Forum Moderators: martinibuster
My definition (to start us off) would be ANY click made on an adsense ad which doesn't result in a purchase of some kind for the destination site.
Thinking - Someone is making money even although the intention is not to purchase and therefore are making money under false pretences. Therefore it is invalid and should be deducted from the adsense publishers earnings.
of course if this was the interpretation very few here would be making money at all, but it would certainly stop any "I got kicked out for invalid clicks" type of threads/discussions
As diamondgirl says, it's perfectly permissable to click on an ad out of interest and then choose not to buy. Why on earth would you define a click as fraudulant purely because an advertiser fails to close a sale once the visitor arrives at their site.
IMHO as long as a visitor to mys site who clicks on an ad arrives at the advertisers site in an 'open to buy' frame of mind, the click is legitimate.
ANY click made on an adsense ad which doesn't result in a purchase of some kind for the destination site.
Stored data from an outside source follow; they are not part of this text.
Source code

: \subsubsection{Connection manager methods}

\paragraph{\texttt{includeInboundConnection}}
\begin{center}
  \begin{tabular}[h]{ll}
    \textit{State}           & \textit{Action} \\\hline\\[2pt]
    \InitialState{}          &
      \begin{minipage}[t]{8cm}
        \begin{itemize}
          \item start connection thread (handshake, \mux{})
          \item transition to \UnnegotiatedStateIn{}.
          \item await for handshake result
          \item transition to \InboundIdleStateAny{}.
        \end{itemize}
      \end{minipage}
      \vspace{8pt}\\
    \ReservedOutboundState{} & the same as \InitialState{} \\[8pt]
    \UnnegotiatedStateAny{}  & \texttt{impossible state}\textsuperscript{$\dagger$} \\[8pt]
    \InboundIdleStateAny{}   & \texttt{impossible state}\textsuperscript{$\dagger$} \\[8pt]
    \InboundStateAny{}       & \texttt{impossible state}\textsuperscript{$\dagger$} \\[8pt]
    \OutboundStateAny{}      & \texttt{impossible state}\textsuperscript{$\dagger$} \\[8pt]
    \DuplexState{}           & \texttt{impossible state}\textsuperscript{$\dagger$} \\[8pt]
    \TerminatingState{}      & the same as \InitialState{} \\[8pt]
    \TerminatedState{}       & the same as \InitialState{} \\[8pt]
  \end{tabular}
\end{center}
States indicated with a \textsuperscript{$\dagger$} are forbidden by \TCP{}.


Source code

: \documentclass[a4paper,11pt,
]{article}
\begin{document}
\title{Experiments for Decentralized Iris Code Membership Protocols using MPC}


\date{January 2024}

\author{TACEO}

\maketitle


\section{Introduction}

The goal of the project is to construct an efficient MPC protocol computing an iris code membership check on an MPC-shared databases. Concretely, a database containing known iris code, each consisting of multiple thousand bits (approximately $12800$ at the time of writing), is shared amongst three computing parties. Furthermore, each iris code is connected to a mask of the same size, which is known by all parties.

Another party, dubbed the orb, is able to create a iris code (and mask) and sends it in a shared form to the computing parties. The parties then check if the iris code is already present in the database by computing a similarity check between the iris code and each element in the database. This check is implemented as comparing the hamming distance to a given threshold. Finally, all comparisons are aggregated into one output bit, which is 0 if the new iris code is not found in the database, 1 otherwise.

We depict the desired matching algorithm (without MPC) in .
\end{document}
Conversion is a result of many things, one of which is the type of qualified lead the publishers bring to the advertiser's site. But it also includes the quality of the advertiser's site and how good it is in convincing its visitors to do what it wants them to do (e.g. purchase a product, subscribe to the newsletter, etc.). It takes two to tango, and if the advertisers' site is crappy and their sales pitch so poor, then publishers can only do so much.
What is your definition of a fraudulent or invalid click (note I am not asking you to guess what G's definition is)
Seems to me fraudulent and invalid clicks would be 2 seperate issues. Fraudulent, as oddsod pointed out, is an action to commit fraud. Invalid clicks, to me, would mean any clicks made on a site that violates AdSense TOS.
Instead, google should just add a zero cent income to clicks which it defines presently as invalid or fraud.
If G has the technology to say that so and so clicks were invalid, then i guess they can simply add it to the automatic system and pay zero cents for such clicks.
This will simplify the system I guess.
My definition (to start us off) would be ANY click made on an adsense ad which doesn't result in a purchase of some kind for the destination site.
You've just described CPA or an affiliate program.
That's a totally different advertising model than Google Adwords or Google Adsense and your quest doesn't seem to have anything to do with fraudulent clicks at all, but rather a request for Google to switch to the CPA (cost per action) or affiliate program model.
Displaying ads itself generates revenue for those advertisors. He maynot make money right away, but at a later time. Clicking (fraudulent or valid) is again an advertisement for that advertisor. It leaves some impression on the mind of clicker (both valid and fraudulent).
Every display need not generate a click, every click neednot generate a sale.
How many times and on how many websites did you see an add by "lower your bills". did anyone click on it?
I remember the name, because i saw it too many times.
Thats what the advertisor wants. He is ready to pay.
- Accidental clicks
- Clicks by users who can't tell the difference between an ad link and a search link (e.g., on a scraper site where ads are blended with scraped search results)
- Clicks by users who don't have the means to buy anything (there's no way to police this on a small scale, but if Google were to see a large number of clicks from a site that's visited mostly by 8-year-olds, it might deem those clicks "invalid").
Also, not all advertisers expect clicks to result in immediate transactions. Google's conversion tracking lets advertisers define conversions as "business actions" such as registrations, inquiries, reading a certain number of pages, etc. (After all, many advertisers are looking for leads that can be handled offline, not for online transactions. For such advertisers, a click is the equivalent of an inquiry to an 800 number or a circled number on a magazine's "bingo card.")
How about the case, which I'm sure is fairly common, of a visitor to Site A clicking an ad, going to Site B (that also has AdSense ads running) and clicking on one of those? He didn't "buy" anything at Site B, but he certainly made Site B some money. It's an interesting conundrum, huh? :-)
on a page with no content, or
on a page with a 'click the ads' line anywhere, or
on an ad block overlapping the navigation links, or...
You can see where this is going, can't you?
An invalid click is probably any cliick on a page in violation of any Adsense TOS that is designed to prevent useless clicks.
Further, fraudulent clicks are probably also considered 'invalid clicks', for the handy purpose of reusing the 'cancelled for invalid clicks' form letter and to prevent giving any usable feedback to webmasters (After all, a webmaster who appears to have just made a mistake might have done it deliberately).
This probably explains the widely-varying circumstances in which people receive the 'invalid clicks' email.
or rake up $100 from invalid clicks and get... just not paid
how can some one rake up in dollars if he does not get paid?
... except that we live in a society where thieves and fraudsters are given their due punishment. It's one thing to simply invalidate clicks, and another to punish the "perpetrators."
Punishment is secondary, Preventation comes first.
The theory is punishment exists only because the prevention theory has leaks. But punishment should never precede prevention.